Pope Francis has hinted that if he eventually retires from the papacy, he might return to live in his native Argentina.
In an interview with Spanish newspaper La Vanguardia last week, the Pope was asked if he still had a room reserved in a retirement home in Buenos Aires.
Pope Francis said “yes”, explaining that it is a “retirement house for elderly priests”.
He said that he had been making retirement plans before the 2013 conclave.
“I was leaving the archdiocese . . . and had already submitted my resignation to Benedict XVI when I turned 75,” the Pope said in the interview.
“I chose a room and said ‘I want to come to live here’. I will work as a priest, helping the parishes. This is what was going to be my future before being Pope.”
In the interview, Francis, 77, said Pope Benedict XVI had created an “institution” of emeritus popes.
“Well, as we live longer, we arrive to an age where we cannot go on with things,” Pope Francis continued.
“I will do the same as him, asking the Lord to enlighten me when the time comes and that he tell me what I have to do, and he will tell me for sure.”
This was the second time in two weeks that Francis had discussed the possibility of retirement
In the wide-ranging Spanish interview, Pope Francis also spoke of his anguish at images of malnourished children, when the world generates enough food to feed them.
He hit out at an economic system that rejects the young and discards the elderly, while making a god out of money.
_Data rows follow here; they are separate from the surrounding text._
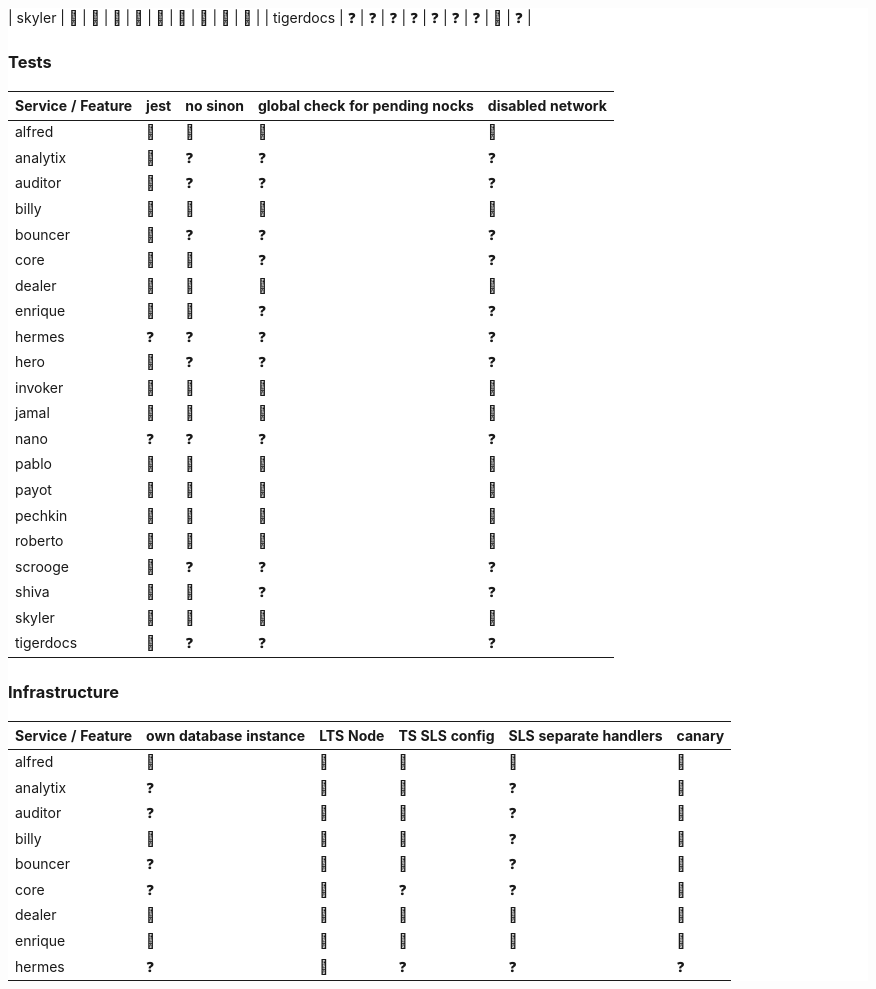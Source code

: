 | skyler            | 🍏            | 🍏       | 🍏             | 🍏         | 🍏            | 🍏    | 🍏                   | 🍏           | 🍏          |
| tigerdocs         | ❓            | ❓       | ❓             | ❓         | ❓            | ❓    | ❓                   | 🍏           | ❓          |

### Tests

| Service / Feature | jest | no sinon | global check for pending nocks | disabled network |
| ----------------- | ---- | -------- | ------------------------------ | ---------------- |
| alfred            | 🍏   | 🍏       | 🍏                             | 🍏               |
| analytix          | 🍅   | ❓       | ❓                             | ❓               |
| auditor           | 🍏   | ❓       | ❓                             | ❓               |
| billy             | 🍏   | 🍅       | 🍏                             | 🍏               |
| bouncer           | 🍅   | ❓       | ❓                             | ❓               |
| core              | 🍅   | 🍅       | ❓                             | ❓               |
| dealer            | 🍏   | 🍏       | 🍏                             | 🍏               |
| enrique           | 🍏   | 🍏       | ❓                             | ❓               |
| hermes            | ❓   | ❓       | ❓                             | ❓               |
| hero              | 🍅   | ❓       | ❓                             | ❓               |
| invoker           | 🍏   | 🍏       | 🍏                             | 🍏               |
| jamal             | 🍏   | 🍅       | 🍅                             | 🍏               |
| nano              | ❓   | ❓       | ❓                             | ❓               |
| pablo             | 🍏   | 🍏       | 🍏                             | 🍏               |
| payot             | 🍏   | 🍏       | 🍏                             | 🍏               |
| pechkin           | 🍏   | 🍅       | 🍅                             | 🍏               |
| roberto           | 🍏   | 🍅       | 🍏                             | 🍏               |
| scrooge           | 🍏   | ❓       | ❓                             | ❓               |
| shiva             | 🍏   | 🍏       | ❓                             | ❓               |
| skyler            | 🍏   | 🍏       | 🍏                             | 🍏               |
| tigerdocs         | 🍅   | ❓       | ❓                             | ❓               |

### Infrastructure

| Service / Feature | own database instance | LTS Node | TS SLS config | SLS separate handlers | canary |
| ----------------- | --------------------- | -------- | ------------- | --------------------- | ------ |
| alfred            | 🍏                    | 🍏       | 🍏            | 🍏                    | 🍏     |
| analytix          | ❓                    | 🍅       | 🍏            | ❓                    | 🍏     |
| auditor           | ❓                    | 🍅       | 🍏            | ❓                    | 🍏     |
| billy             | 🍏                    | 🍅       | 🍏            | ❓                    | 🍏     |
| bouncer           | ❓                    | 🍅       | 🍏            | ❓                    | 🍏     |
| core              | ❓                    | 🍅       | ❓            | ❓                    | 🍅     |
| dealer            | 🍏                    | 🍅       | 🍏            | 🍏                    | 🍏     |
| enrique           | 🍏                    | 🍅       | 🍏            | 🍏                    | 🍏     |
| hermes            | ❓                    | 🍅       | ❓            | ❓                    | ❓     |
Pope Francis also said opening Vatican archives from the Nazi era would reveal a great deal.
He defended wartime Pope Pius XII’s record in helping Jews.
“I don’t want to say that Pius XII did not make any mistakes – I myself make many – but one needs to see his role in the context of the time.”
Pope Francis expressed his annoyance at the focus on the role of Pius XII and the Church, when Allied powers did not bomb railway lines leading to death camps.